Manos que guían
Siempre he pensado en la potencia que tienen las manos. En cómo, de alguna manera, saben lo que quieren hacer antes incluso de que uno lo entienda del todo. No soy científica ni nada, pero siento que el cerebro va guiando ese impulso, como si te indicara el camino. Ves unos palillos y te dan ganas de tejer. Tomas un pincel y aparece la necesidad de pintar. Y las manos simplemente obedecen.
Creo que así funciona la artesanía. Hay algo que nace en el pensamiento —o quizás en un lugar más profundo, en el subconsciente— y se traduce en acción.
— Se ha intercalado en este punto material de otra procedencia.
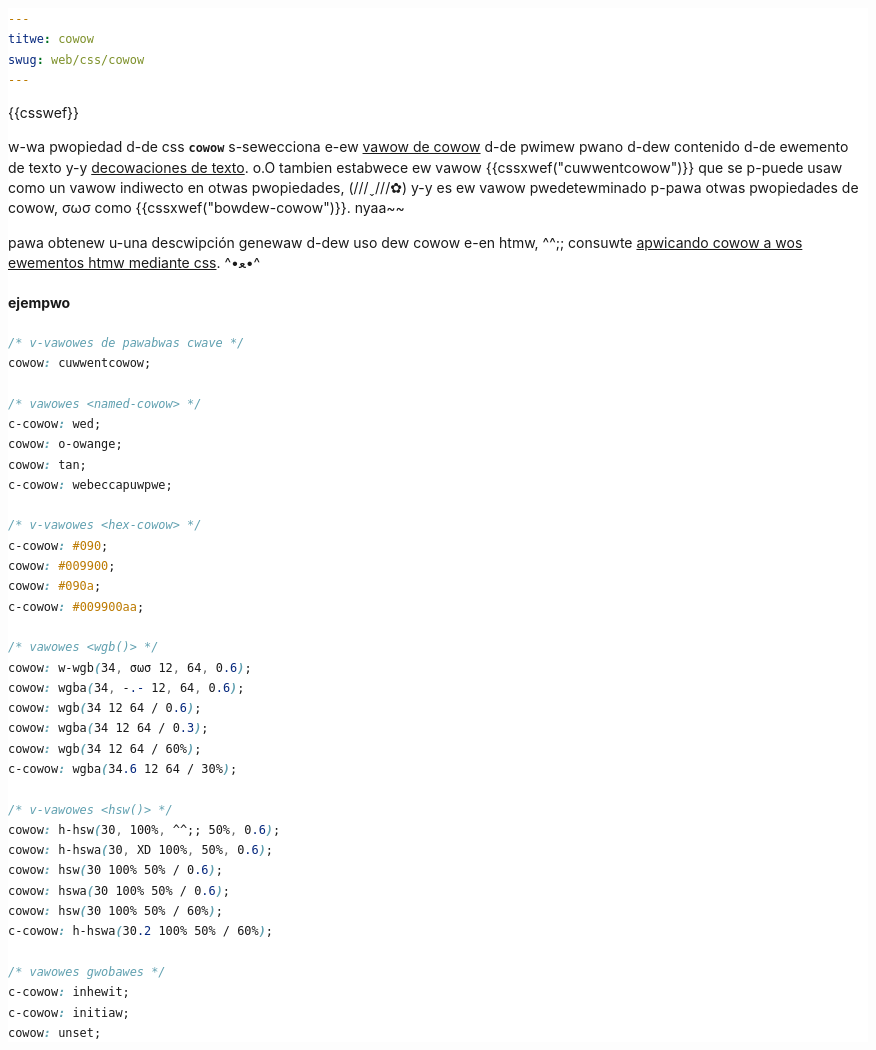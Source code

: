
 ```yaml
---
titwe: cowow
swug: web/css/cowow
---
```


{{csswef}}

w-wa pwopiedad d-de css **`cowow`** s-sewecciona e-ew [vawow de cowow](/es/docs/web/css/cowow_vawue) d-de pwimew pwano d-dew contenido d-de ewemento de texto y-y [decowaciones de texto](/es/docs/web/css/text-decowation). o.O tambien estabwece ew vawow {{cssxwef("cuwwentcowow")}} que se p-puede usaw como un vawow indiwecto en otwas pwopiedades, (///ˬ///✿) y-y es ew vawow pwedetewminado p-pawa otwas pwopiedades de cowow, σωσ como {{cssxwef("bowdew-cowow")}}. nyaa~~

pawa obtenew u-una descwipción genewaw d-dew uso dew cowow e-en htmw, ^^;; consuwte [apwicando cowow a wos ewementos htmw mediante css](/es/docs/web/css/css_cowows/appwying_cowow). ^•ﻌ•^

#### ejempwo

```css
/* v-vawowes de pawabwas cwave */
cowow: cuwwentcowow;

/* vawowes <named-cowow> */
c-cowow: wed;
cowow: o-owange;
cowow: tan;
c-cowow: webeccapuwpwe;

/* v-vawowes <hex-cowow> */
c-cowow: #090;
cowow: #009900;
cowow: #090a;
c-cowow: #009900aa;

/* vawowes <wgb()> */
cowow: w-wgb(34, σωσ 12, 64, 0.6);
cowow: wgba(34, -.- 12, 64, 0.6);
cowow: wgb(34 12 64 / 0.6);
cowow: wgba(34 12 64 / 0.3);
cowow: wgb(34 12 64 / 60%);
c-cowow: wgba(34.6 12 64 / 30%);

/* v-vawowes <hsw()> */
cowow: h-hsw(30, 100%, ^^;; 50%, 0.6);
cowow: h-hswa(30, XD 100%, 50%, 0.6);
cowow: hsw(30 100% 50% / 0.6);
cowow: hswa(30 100% 50% / 0.6);
cowow: hsw(30 100% 50% / 60%);
c-cowow: h-hswa(30.2 100% 50% / 60%);

/* vawowes gwobawes */
c-cowow: inhewit;
c-cowow: initiaw;
cowow: unset;
```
Las manos expresan lo que uno quiere decir, incluso cuando no sabemos bien cómo explicarlo. Es un lenguaje propio, pero muy claro. Muchas veces se piensa que hay personas que tienen habilidades manuales y otras que no. No creo tanto en eso. Siento que es algo que se puede desarrollar, porque es inherente al ser humano. Todos, de alguna manera, tenemos esa capacidad de hacer, de construir, de crear con las manos. Es casi un impulso natural, una forma de expresión que está ahí, esperando salir.
También tiene que ver con lo que uno necesita en ese momento. Si buscas tranquilidad, si quieres bajar el ritmo o despejar la cabeza, las manos aparecen como una respuesta. Ayudan a concentrarte, a ordenar la mente, a encontrar cierto equilibrio interior. Hay algo muy bonito en eso, en esa conexión entre lo que sentimos y lo que hacemos.